本日の「あんぱん」では、のぶがパン食い競争で並みいる男性走者を追い抜いて一位でゴールします。当然優勝です。ところが物言いが付く。「のぶは失格だ!」という審判だ。理由は、もともと「女子は参加資格がないからだ」という。確かに最初からそういうルールで開催されていたのは事実。しかし、私は悩みました。なぜ女子はパン食い競争に出てはいけないのか? その理由が理解できないからだ。多分当時の時代背景から推察すると、パンに口からかぶりつくようなはしたないことを女はしてはならない、という理由ではないかと思われる。しかしその理屈なら、男だって同じではないか。したがって理解できないのです。結局、男が女に負けては困るからというのが本音のようだ。なんという恥ずかしい話だ。
だいたい男尊女卑という昔の風習は男が優位に立つための都合のいい理由のような気がする。体力的には女は男より弱いことは事実なので、大きな力が要るような仕事では男が優位に立つことは仕方ないとは思うが、女はパン食い競争に出てはいかん! とか、女は上位の学校に進学するな! とか、女は学校の先生になるより嫁に行け! などというのは全く理不尽な話だ。朝ドラはいつもこの差別の課題を背負って生きるヒロインを描くので、今回の「あんぱん」でもこういうシーンが出てくるわけだ。
ところで話はちょっと変わりますが、今国会では選択的夫婦別姓の議論がなされています。これは昔の親子三代が同居していた大家族の時代から、戦後の高度成長期の核家族化の時代に変わったことで、考え方は大きく変わったのだと思う。「家を継ぐ」という必要性がなくなったのだ。それぞれの世代が独立して存在する家族の社会なのだと思う。だから姓は何を選ぶかはそれぞれの夫婦が自分で決めればいい。

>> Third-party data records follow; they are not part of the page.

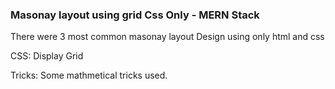 ### Masonay layout using grid Css Only - MERN Stack

There were 3 most common masonay layout Design using only html and css

CSS: Display Grid

Tricks: Some mathmetical tricks used.
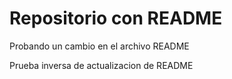 # Repositorio con README
Probando un cambio en el archivo README

Prueba inversa de actualizacion de README
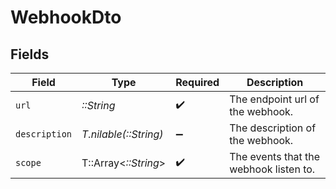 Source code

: # WebhookDto


## Fields

| Field                                  | Type                                   | Required                               | Description                            |
| -------------------------------------- | -------------------------------------- | -------------------------------------- | -------------------------------------- |
| `url`                                  | *::String*                             | :heavy_check_mark:                     | The endpoint url of the webhook.       |
| `description`                          | *T.nilable(::String)*                  | :heavy_minus_sign:                     | The description of the webhook.        |
| `scope`                                | T::Array<*::String*>                   | :heavy_check_mark:                     | The events that the webhook listen to. | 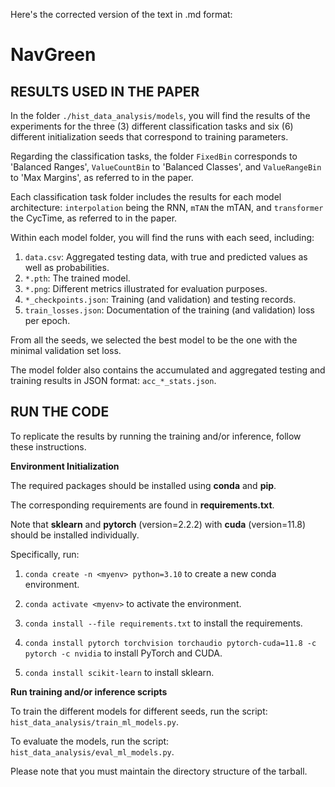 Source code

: Here's the corrected version of the text in .md format:

# NavGreen  

## RESULTS USED IN THE PAPER 

In the folder `./hist_data_analysis/models`, you will find the results of the experiments for the three (3) different classification tasks and six (6) different initialization seeds that correspond to training parameters.

Regarding the classification tasks, the folder `FixedBin` corresponds to 'Balanced Ranges', `ValueCountBin` to 'Balanced Classes', and `ValueRangeBin` to 'Max Margins', as referred to in the paper.

Each classification task folder includes the results for each model architecture: `interpolation` being the RNN, `mTAN` the mTAN, and `transformer` the CycTime, as referred to in the paper.

Within each model folder, you will find the runs with each seed, including:

1. `data.csv`: Aggregated testing data, with true and predicted values as well as probabilities.
2. `*.pth`: The trained model.
3. `*.png`: Different metrics illustrated for evaluation purposes.
4. `*_checkpoints.json`: Training (and validation) and testing records.
5. `train_losses.json`: Documentation of the training (and validation) loss per epoch.

From all the seeds, we selected the best model to be the one with the minimal validation set loss.

The model folder also contains the accumulated and aggregated testing and training results in JSON format: `acc_*_stats.json`.

## RUN THE CODE 

To replicate the results by running the training and/or inference, follow these instructions.

**Environment Initialization**

The required packages should be installed using **conda** and **pip**.

The corresponding requirements are found in **requirements.txt**.

Note that **sklearn** and **pytorch** (version=2.2.2) with **cuda** (version=11.8) should be installed individually.

Specifically, run:

1. `conda create -n <myenv> python=3.10` to create a new conda environment.
    
2. `conda activate <myenv>` to activate the environment.
    
3. `conda install --file requirements.txt` to install the requirements.
    
4. `conda install pytorch torchvision torchaudio pytorch-cuda=11.8 -c pytorch -c nvidia` to install PyTorch and CUDA.
    
5. `conda install scikit-learn` to install sklearn.

**Run training and/or inference scripts**

To train the different models for different seeds, run the script: `hist_data_analysis/train_ml_models.py`.

To evaluate the models, run the script: `hist_data_analysis/eval_ml_models.py`.

Please note that you must maintain the directory structure of the tarball.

私が以前に相続セミナーなどで個別の相談を受けていた時、多くの高齢者のお客様は「子供と同居したくない」とおっしゃりました。なぜかと聞くと「自由を奪われるからだ」という。こういう社会なのです。それが良いとか悪いとかということではなく、現代の家族の在り方がそうなっているということを認めなくてはいけない。